South Korea accuses North Korea of firing hundreds of artillery shells near disputed border area
South Korea accused North Korea of firing hundreds of artillery shells near its disputed sea boundary for the third straight day as the North pledges further military action in response to any provocation.
South Korea’s Joint Chiefs of Staff on Sunday claimed North Korea fired off over 90 rounds near the country’s western sea boundary with the North, the Associated Press reported. The South warned of an overwhelming response if the North does not stop halt the firings, the news wire added.
Kim Yo Jung, the sister of the North’s leader Kim Jong Un, said Sunday the Korean People’s Army (KPA) detonated blasting powder, which simulated the sound of its coastal artillery, in a test of the South Korean military’s detection abilities.

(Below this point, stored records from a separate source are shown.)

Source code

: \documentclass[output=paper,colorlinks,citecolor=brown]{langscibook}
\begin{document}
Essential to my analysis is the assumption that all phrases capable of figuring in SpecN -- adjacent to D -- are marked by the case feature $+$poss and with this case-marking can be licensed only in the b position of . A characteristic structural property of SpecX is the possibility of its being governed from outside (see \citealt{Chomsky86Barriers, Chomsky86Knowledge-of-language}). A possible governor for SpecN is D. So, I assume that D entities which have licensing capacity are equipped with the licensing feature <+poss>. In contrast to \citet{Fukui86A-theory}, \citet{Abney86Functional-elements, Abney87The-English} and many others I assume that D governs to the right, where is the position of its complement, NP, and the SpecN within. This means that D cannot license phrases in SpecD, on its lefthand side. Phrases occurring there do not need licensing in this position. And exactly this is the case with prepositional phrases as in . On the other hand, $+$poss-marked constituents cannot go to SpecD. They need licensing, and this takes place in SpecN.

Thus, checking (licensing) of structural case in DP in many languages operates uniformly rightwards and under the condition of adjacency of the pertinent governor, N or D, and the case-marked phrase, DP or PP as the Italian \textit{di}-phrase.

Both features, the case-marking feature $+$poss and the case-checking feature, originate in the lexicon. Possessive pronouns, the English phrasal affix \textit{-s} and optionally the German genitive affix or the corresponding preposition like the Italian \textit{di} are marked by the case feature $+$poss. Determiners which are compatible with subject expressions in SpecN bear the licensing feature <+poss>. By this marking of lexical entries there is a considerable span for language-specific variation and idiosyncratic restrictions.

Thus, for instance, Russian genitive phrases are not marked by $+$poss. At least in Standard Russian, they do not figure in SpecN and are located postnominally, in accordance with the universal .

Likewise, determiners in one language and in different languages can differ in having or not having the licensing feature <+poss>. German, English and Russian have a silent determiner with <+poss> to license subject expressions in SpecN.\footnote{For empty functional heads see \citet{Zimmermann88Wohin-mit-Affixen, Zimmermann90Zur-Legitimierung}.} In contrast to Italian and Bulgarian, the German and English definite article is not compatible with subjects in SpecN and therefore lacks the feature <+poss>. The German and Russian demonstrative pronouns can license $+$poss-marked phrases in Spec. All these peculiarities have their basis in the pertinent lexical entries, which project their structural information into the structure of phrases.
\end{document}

She maintained the North did not fire a “single shell” into the disputed waters.
“The result was clear as we expected. They misjudged the blasting sound as the sound of gunfire and conjectured it as a provocation,” Kim said in a statement issued by state media KCNA, adding later, “The ridiculous behavior of these puppets in military uniform is nothing new today.”
Kim reiterated the North will “launch an immediate military strike” if the South “makes even a slight provocation,” calling the South “gangsters.”
“I cannot but say that [South Korean] people are very pitiful as they entrust ‘security’ to such blind persons and offer huge taxes to them,” she said. “It is better 10 times to entrust security to a dog with a developed sense of hearing and smell.”
In the wake of the North’s firings last Friday, South Korea directed troops on border islands to fire artillery rounds near the sea boundary. The shells landed at the buffer zone between the two countries, known as the Demilitarized Zone (DMZ). The area was created under a 2018 agreement that required the two Koreas to dismantle or disarm several guard posts and created a no-fly zone at the border and a ban on aerial reconnaissance and live-fire exercises.
Tensions between the two Koreas have spiked in recent months as the North continues missile tests and the South expands military training with the U.S. The recent breaches of the 2018 agreement put the deal at risk, with experts warning the North will boost weapons tests in the coming months, the AP reported.